Judge Indira Talwani of the District of Massachusetts ruled Wednesday that the advocacy group Nantucket Residents Against Turbines failed to demonstrate that the wellbeing of the endangered species wasn’t sufficiently taken into account by the Bureau of Ocean Energy Management and National Marine Fisheries Service when permitting the project.
The group, which goes by ACKRATs, had argued that the 2021 biological opinion conducted by NMFS, and final environmental impact statement issued by BOEM, were insufficient and violated the National Environmental Policy Act, Endangered Species Act and Administrative Procedure Act.

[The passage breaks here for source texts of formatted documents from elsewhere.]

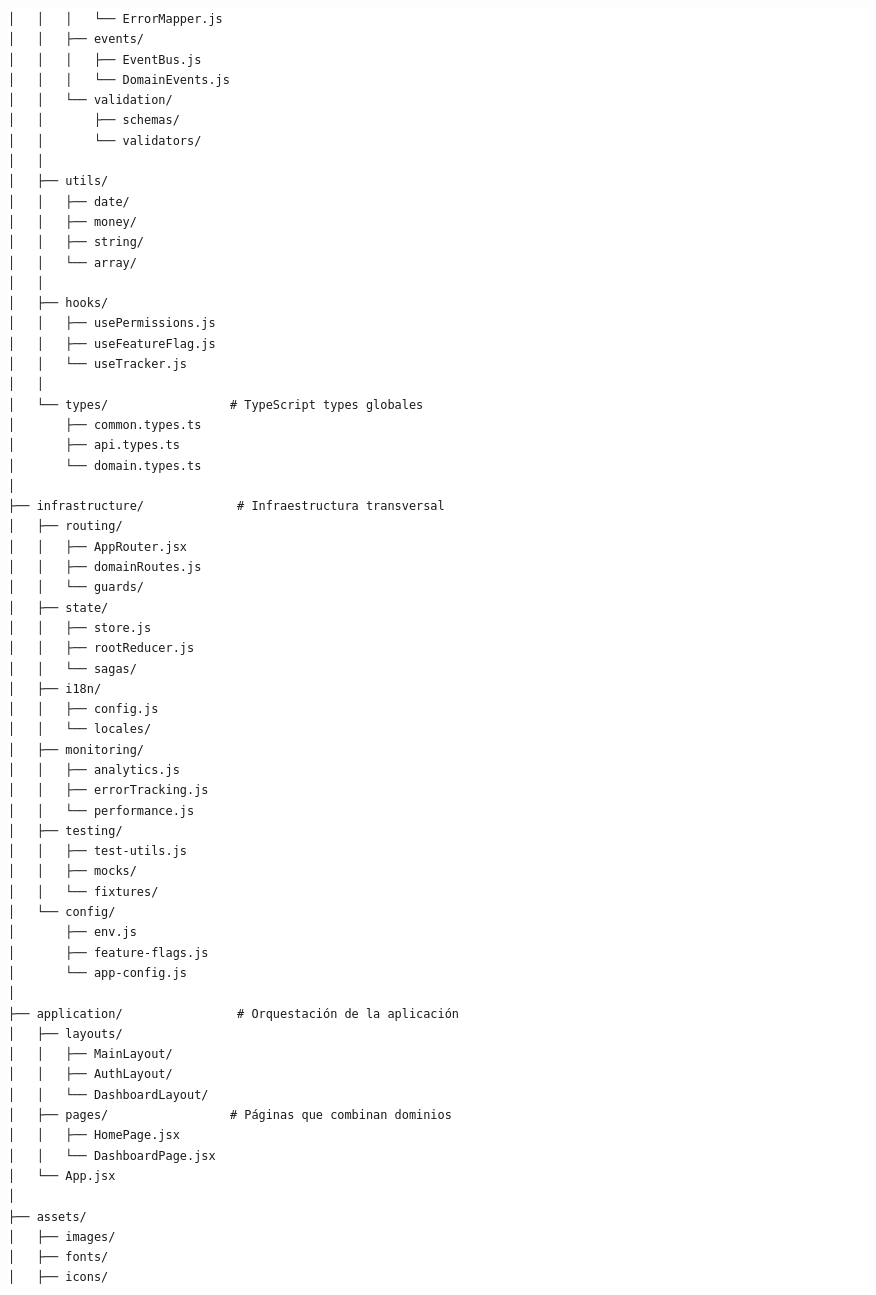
 ```
│   │   │   └── ErrorMapper.js
│   │   ├── events/
│   │   │   ├── EventBus.js
│   │   │   └── DomainEvents.js
│   │   └── validation/
│   │       ├── schemas/
│   │       └── validators/
│   │
│   ├── utils/
│   │   ├── date/
│   │   ├── money/
│   │   ├── string/
│   │   └── array/
│   │
│   ├── hooks/
│   │   ├── usePermissions.js
│   │   ├── useFeatureFlag.js
│   │   └── useTracker.js
│   │
│   └── types/                 # TypeScript types globales
│       ├── common.types.ts
│       ├── api.types.ts
│       └── domain.types.ts
│
├── infrastructure/             # Infraestructura transversal
│   ├── routing/
│   │   ├── AppRouter.jsx
│   │   ├── domainRoutes.js
│   │   └── guards/
│   ├── state/
│   │   ├── store.js
│   │   ├── rootReducer.js
│   │   └── sagas/
│   ├── i18n/
│   │   ├── config.js
│   │   └── locales/
│   ├── monitoring/
│   │   ├── analytics.js
│   │   ├── errorTracking.js
│   │   └── performance.js
│   ├── testing/
│   │   ├── test-utils.js
│   │   ├── mocks/
│   │   └── fixtures/
│   └── config/
│       ├── env.js
│       ├── feature-flags.js
│       └── app-config.js
│
├── application/                # Orquestación de la aplicación
│   ├── layouts/
│   │   ├── MainLayout/
│   │   ├── AuthLayout/
│   │   └── DashboardLayout/
│   ├── pages/                 # Páginas que combinan dominios
│   │   ├── HomePage.jsx
│   │   └── DashboardPage.jsx
│   └── App.jsx
│
├── assets/
│   ├── images/
│   ├── fonts/
│   ├── icons/
```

Talwani disputed the group’s allegation of harm to the plaintiffs that would arise as a result of the project, saying that the alleged risk of their “emotional distress” over death or serious injury to right whales was dependent on whales being harmed in the future, despite “evidence in the Administrative Record that the Project is unlikely to cause the death of any right whale.”
Avangrid, which is developing the Vineyard Wind project jointly with Copenhagen Infrastructure Partners, said in a Thursday release that the company is pleased the ruling “acknowledges the rigorous and thorough administrative review that the project underwent over the last many years.”
The two companies purchased the lease area for Vineyard Wind at a January 2015 auction, and BOEM began evaluating areas offshore Massachusetts for wind energy development in 2009.
The project currently faces three other lawsuits, with two of them representing the interests of the fishing industry. In one of the pending lawsuits, the fishing trade group Responsible Offshore Development Alliance accuses BOEM and other agencies of violating statutes including the Clean Water Act, Endangered Species Act and Outer Continental Shelf Lands Act.
That case is also before Judge Talwani. In a December release, Responsible Offshore Development Alliance said, “Little has been done to resolve the significant scientific, environmental and economic uncertainties of offshore wind development, despite the fishing industry reasonably requesting such action for over a decade.”